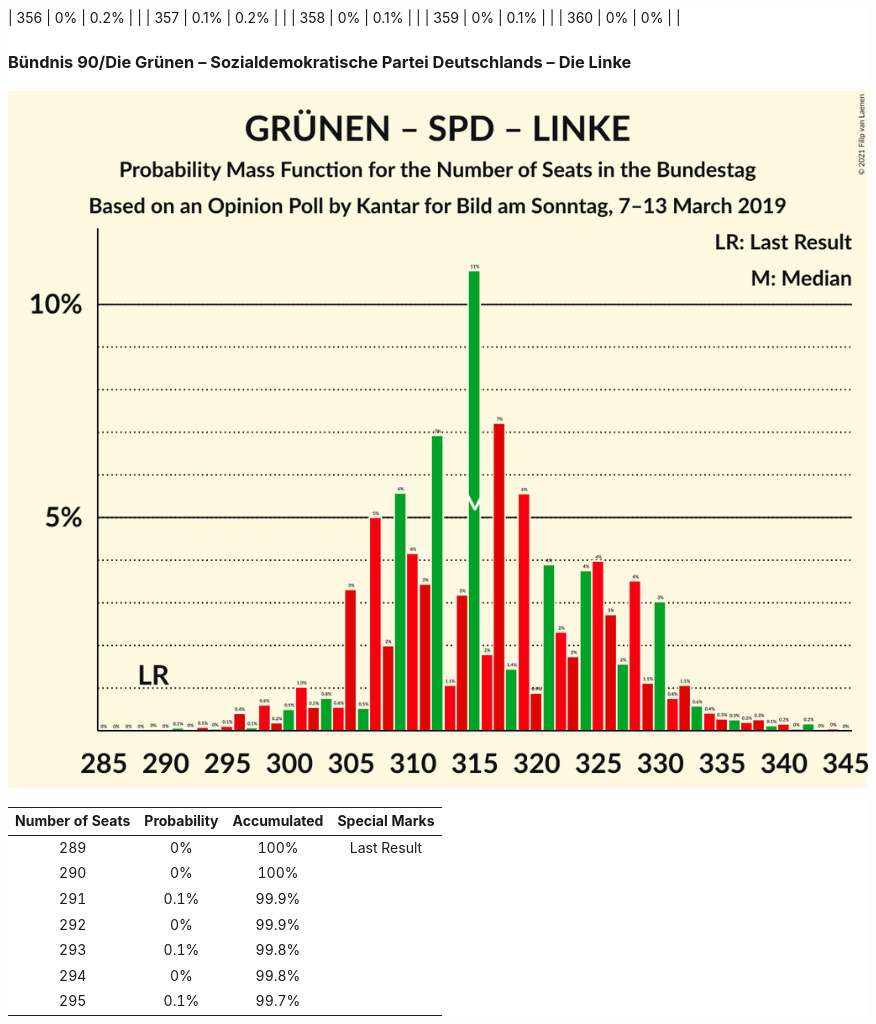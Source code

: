 | 356 | 0% | 0.2% |  |
| 357 | 0.1% | 0.2% |  |
| 358 | 0% | 0.1% |  |
| 359 | 0% | 0.1% |  |
| 360 | 0% | 0% |  |

### Bündnis 90/Die Grünen – Sozialdemokratische Partei Deutschlands – Die Linke

![Graph with seats probability mass function not yet produced](2019-03-13-Kantar-coalitions-seats-pmf-grünen–spd–linke.png "Seats Probability Mass Function")

| Number of Seats | Probability | Accumulated | Special Marks |
|:---------------:|:-----------:|:-----------:|:-------------:|
| 289 | 0% | 100% | Last Result |
| 290 | 0% | 100% |  |
| 291 | 0.1% | 99.9% |  |
| 292 | 0% | 99.9% |  |
| 293 | 0.1% | 99.8% |  |
| 294 | 0% | 99.8% |  |
| 295 | 0.1% | 99.7% |  |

=== What you need to do ===
Return, word for word, the line containing "Special Marks |" and all lines after it through the last line of the records, and nothing else.

=== Output ===
| Number of Seats | Probability | Accumulated | Special Marks |
|:---------------:|:-----------:|:-----------:|:-------------:|
| 289 | 0% | 100% | Last Result |
| 290 | 0% | 100% |  |
| 291 | 0.1% | 99.9% |  |
| 292 | 0% | 99.9% |  |
| 293 | 0.1% | 99.8% |  |
| 294 | 0% | 99.8% |  |
| 295 | 0.1% | 99.7% |  |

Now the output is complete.